• **SUPPLIED RECORDS**:
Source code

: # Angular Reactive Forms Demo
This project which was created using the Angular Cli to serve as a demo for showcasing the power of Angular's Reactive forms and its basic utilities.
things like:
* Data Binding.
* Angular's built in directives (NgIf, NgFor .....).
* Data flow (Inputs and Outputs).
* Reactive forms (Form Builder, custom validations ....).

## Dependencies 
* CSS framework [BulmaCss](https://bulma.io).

• **BRIEF**: Look above for the line containing "## Dependencies". Return it and each line after it exactly, through the last line, and nothing more.

• **ANSWER**:
## Dependencies 
* CSS framework [BulmaCss](https://bulma.io).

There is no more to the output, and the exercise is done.